• [Task description]:
In the records below, find each line with "label" and copy it.

··· Records provided ···

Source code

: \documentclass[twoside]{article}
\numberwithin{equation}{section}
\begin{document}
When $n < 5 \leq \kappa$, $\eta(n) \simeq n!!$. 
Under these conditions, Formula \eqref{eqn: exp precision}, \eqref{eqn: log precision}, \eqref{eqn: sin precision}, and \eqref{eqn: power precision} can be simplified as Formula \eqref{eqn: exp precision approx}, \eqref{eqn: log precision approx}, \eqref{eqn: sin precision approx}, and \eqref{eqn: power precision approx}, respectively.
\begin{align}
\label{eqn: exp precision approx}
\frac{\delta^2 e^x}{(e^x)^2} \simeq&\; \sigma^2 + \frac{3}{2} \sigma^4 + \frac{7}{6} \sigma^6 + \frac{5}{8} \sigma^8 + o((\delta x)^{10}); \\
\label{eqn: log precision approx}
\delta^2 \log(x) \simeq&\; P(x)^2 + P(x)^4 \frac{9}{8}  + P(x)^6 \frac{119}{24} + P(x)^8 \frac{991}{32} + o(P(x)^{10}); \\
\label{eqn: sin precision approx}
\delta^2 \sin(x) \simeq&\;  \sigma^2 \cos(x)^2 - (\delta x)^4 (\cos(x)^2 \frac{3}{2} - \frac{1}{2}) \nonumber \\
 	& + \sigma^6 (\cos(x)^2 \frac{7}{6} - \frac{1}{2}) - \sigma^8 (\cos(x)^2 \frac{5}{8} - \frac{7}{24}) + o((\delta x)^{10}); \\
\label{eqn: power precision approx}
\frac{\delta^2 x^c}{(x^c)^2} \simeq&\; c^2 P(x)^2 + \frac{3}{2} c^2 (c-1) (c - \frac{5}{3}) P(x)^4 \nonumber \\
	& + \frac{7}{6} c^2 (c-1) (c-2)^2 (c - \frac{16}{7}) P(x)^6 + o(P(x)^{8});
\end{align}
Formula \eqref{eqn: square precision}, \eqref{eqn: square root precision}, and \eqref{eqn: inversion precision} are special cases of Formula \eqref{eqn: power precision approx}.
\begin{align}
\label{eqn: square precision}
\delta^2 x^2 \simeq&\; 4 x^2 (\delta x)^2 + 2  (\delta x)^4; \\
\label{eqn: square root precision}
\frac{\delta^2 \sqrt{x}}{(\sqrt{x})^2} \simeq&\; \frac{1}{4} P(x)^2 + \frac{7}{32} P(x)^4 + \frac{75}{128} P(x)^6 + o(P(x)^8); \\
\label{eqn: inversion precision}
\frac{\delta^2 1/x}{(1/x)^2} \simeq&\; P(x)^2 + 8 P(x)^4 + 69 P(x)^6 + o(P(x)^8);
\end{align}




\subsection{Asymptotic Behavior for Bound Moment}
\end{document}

···

• [Output below]:
\label{eqn: exp precision approx}
\label{eqn: log precision approx}
\label{eqn: sin precision approx}
\label{eqn: power precision approx}
\label{eqn: square precision}
\label{eqn: square root precision}
\label{eqn: inversion precision}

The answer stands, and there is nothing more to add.